3. ## Re: Partial Match VLOOKUP Alternative

The suffix and prefixes aren't important. 12345 should both match with 12345 on Tab-2 and produce the same value.

The prefix will always be 3 characters at the start with a dash. The challenge comes with the suffix which could be any amount of characters and may or may not include a space between the red text.

4. ## Re: Partial Match VLOOKUP Alternative

so how would you know
12345619
is 12345 and 619 is the suffix
OR that
123456 is the number and 19 the suffix
we can cleanup and extract the prefix , using

=RIGHT(A2,LEN(A2)-4)
and we could search for the space and extract that number - BUT i dont know how to deal with a suffix that may not have a delimiter between the number/text you want

5. ## Re: Partial Match VLOOKUP Alternative

Good point. The true data set isn't as severe as this example, it is a combination of letters and numbers and is less likely to fall into this issue. Definitely take that on board though and if I can find a solution I may just need to take liberties with the odd outlier that may appear.
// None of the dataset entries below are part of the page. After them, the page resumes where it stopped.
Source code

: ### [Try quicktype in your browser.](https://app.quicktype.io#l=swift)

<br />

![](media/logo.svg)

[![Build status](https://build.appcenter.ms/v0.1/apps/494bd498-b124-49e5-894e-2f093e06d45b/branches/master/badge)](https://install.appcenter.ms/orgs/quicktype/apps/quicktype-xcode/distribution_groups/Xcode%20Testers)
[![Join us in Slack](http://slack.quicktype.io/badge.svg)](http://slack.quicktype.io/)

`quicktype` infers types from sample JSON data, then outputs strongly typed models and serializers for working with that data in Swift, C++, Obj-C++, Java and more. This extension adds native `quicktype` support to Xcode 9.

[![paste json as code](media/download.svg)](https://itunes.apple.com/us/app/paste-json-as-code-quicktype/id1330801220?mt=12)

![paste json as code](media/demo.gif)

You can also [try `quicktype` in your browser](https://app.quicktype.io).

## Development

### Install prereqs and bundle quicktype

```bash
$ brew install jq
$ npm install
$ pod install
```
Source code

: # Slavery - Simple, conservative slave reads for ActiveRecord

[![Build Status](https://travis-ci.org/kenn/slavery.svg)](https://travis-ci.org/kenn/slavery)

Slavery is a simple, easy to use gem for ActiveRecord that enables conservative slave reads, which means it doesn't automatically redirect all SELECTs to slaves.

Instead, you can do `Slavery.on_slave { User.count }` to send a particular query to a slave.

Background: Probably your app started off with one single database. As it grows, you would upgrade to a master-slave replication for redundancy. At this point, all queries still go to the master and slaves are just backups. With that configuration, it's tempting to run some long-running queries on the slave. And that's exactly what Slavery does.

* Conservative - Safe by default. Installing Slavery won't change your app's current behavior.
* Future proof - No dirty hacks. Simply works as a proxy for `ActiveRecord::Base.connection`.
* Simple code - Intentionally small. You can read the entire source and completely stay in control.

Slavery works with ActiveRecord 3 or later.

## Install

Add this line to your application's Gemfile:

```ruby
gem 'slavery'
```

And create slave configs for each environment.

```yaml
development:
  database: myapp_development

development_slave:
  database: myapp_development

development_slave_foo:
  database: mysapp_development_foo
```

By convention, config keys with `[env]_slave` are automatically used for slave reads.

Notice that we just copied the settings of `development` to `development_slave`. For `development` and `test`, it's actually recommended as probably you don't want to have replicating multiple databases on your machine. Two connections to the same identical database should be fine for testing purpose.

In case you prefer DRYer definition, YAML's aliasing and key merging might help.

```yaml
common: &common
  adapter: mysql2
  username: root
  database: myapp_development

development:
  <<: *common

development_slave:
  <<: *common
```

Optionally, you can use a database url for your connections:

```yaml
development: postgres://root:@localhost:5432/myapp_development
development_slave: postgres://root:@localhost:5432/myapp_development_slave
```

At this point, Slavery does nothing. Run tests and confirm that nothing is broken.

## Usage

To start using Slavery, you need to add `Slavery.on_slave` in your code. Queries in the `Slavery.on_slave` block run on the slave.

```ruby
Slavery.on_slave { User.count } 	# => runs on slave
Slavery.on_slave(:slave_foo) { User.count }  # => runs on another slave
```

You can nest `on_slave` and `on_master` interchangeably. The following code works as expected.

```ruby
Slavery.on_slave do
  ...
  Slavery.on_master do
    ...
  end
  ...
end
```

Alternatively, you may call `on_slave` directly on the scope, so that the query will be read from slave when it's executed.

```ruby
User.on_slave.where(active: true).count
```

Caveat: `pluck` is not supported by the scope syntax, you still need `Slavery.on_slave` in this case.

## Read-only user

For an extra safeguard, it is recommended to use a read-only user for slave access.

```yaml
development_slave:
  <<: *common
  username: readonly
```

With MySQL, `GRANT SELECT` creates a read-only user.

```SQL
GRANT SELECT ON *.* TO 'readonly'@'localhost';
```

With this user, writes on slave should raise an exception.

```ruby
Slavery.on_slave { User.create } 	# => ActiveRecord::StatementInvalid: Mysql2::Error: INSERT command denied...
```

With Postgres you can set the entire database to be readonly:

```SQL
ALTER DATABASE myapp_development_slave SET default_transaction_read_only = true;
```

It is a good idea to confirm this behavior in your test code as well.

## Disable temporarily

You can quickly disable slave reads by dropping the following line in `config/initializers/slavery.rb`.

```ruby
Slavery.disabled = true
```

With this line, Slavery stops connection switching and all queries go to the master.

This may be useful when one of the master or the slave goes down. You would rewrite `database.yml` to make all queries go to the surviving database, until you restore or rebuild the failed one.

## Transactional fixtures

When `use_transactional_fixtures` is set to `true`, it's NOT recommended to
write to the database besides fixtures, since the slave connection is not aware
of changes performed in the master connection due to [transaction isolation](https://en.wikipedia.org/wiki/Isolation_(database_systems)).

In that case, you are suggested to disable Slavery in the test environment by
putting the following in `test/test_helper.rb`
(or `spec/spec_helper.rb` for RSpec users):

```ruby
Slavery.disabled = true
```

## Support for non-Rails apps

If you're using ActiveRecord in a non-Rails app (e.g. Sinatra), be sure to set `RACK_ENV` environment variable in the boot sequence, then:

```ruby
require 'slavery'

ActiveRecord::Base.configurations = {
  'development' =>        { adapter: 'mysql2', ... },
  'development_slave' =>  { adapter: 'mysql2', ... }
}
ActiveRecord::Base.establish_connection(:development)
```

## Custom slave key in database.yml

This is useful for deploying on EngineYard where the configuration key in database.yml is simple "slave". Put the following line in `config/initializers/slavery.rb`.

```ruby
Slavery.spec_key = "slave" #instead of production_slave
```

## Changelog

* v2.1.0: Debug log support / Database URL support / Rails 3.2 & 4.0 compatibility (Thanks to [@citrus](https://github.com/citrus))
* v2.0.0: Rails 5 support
The most frequent suffix is a date code so it may be 2020 or (20) but there is a large amount of data and differing examples of lengths so unfortunately would not be easy to use the above formula for the other side of the text. Sometimes there is a space and sometimes there is a dash before the suffix aswell so it isn't even like we could use that as the starting point for the formula to work from.

I guess naively I was hoping I could use some form of match or search function to find the text in red and then perform a VLOOKUP but this is far beyond my skillset of trying to merge formulas

6. ## Re: Partial Match VLOOKUP Alternative

not sure about a lookup as 12345 will be found in 123456 or 221234588
length may not matter

when you say (20) do you mean with brackets or will you have

1234520
123452020
BUT 1234520 - is the number you actually want , as 20 in that case is the suffix

the problem with the search is that
12345 will be found in many examples - BUT may not be the full number you want
1234567AA
1234562020
12345 ZZ

so that would be 3 different numbers

i assume next year it would be 2021 or (21)

2020 and (20) are 4 characters
whats the chances of the suffix in the majority of cases being 4
and use a trim to get rid of any spaces

Left( A2, Len(a2)-4 ) and the right() to extract the middle section

7. ## Re: Partial Match VLOOKUP Alternative

It changes all the time, nothing is easy

I may have (20) or I may have 2020 or I could have a different identifier such as ABC20. The length varies.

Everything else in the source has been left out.